**ASSIGNED TASK**
Using the records provided below, locate and copy each line that contains the word "description".

**GIVEN INFORMATION**
Content starts

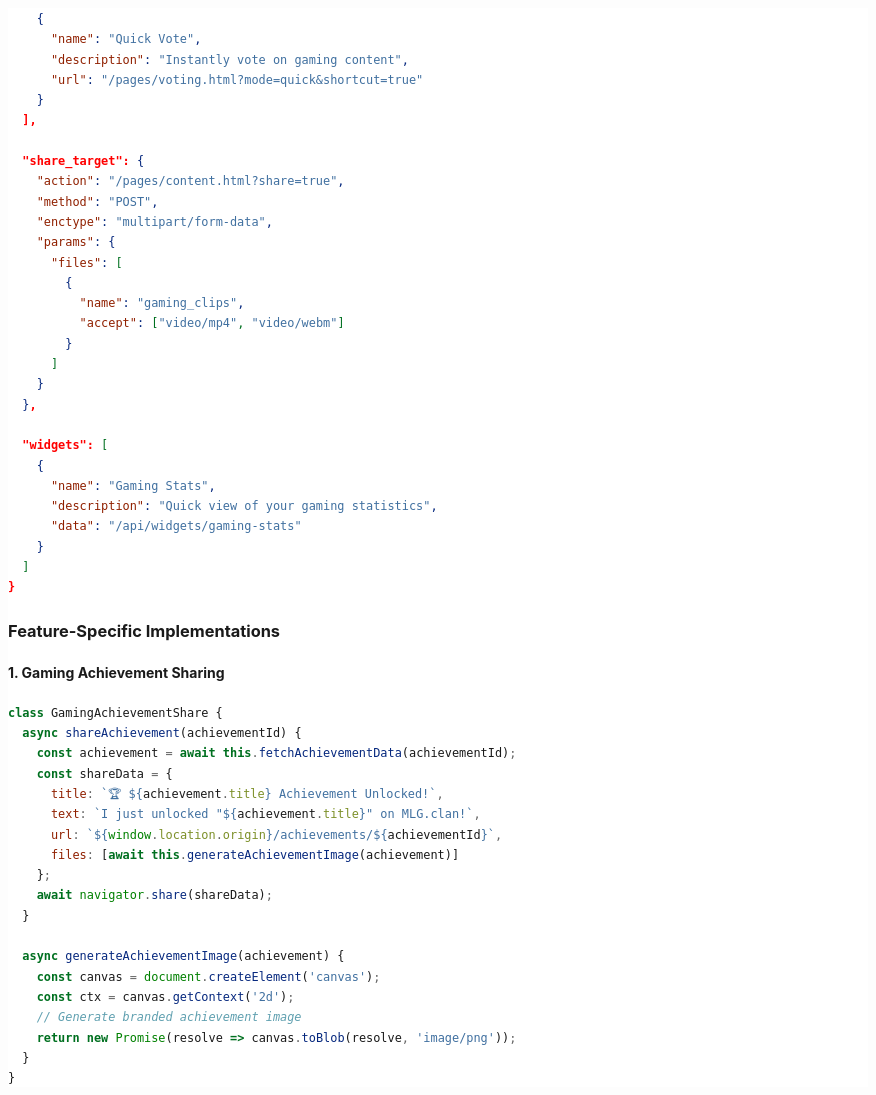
 ```json
    {
      "name": "Quick Vote",
      "description": "Instantly vote on gaming content",
      "url": "/pages/voting.html?mode=quick&shortcut=true"
    }
  ],
  
  "share_target": {
    "action": "/pages/content.html?share=true",
    "method": "POST",
    "enctype": "multipart/form-data",
    "params": {
      "files": [
        {
          "name": "gaming_clips",
          "accept": ["video/mp4", "video/webm"]
        }
      ]
    }
  },
  
  "widgets": [
    {
      "name": "Gaming Stats",
      "description": "Quick view of your gaming statistics",
      "data": "/api/widgets/gaming-stats"
    }
  ]
}
```

### Feature-Specific Implementations

#### 1. Gaming Achievement Sharing
```javascript
class GamingAchievementShare {
  async shareAchievement(achievementId) {
    const achievement = await this.fetchAchievementData(achievementId);
    const shareData = {
      title: `🏆 ${achievement.title} Achievement Unlocked!`,
      text: `I just unlocked "${achievement.title}" on MLG.clan!`,
      url: `${window.location.origin}/achievements/${achievementId}`,
      files: [await this.generateAchievementImage(achievement)]
    };
    await navigator.share(shareData);
  }
  
  async generateAchievementImage(achievement) {
    const canvas = document.createElement('canvas');
    const ctx = canvas.getContext('2d');
    // Generate branded achievement image
    return new Promise(resolve => canvas.toBlob(resolve, 'image/png'));
  }
}
```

Content ends

**COMPLETED TASK**
      "description": "Instantly vote on gaming content",
      "description": "Quick view of your gaming statistics",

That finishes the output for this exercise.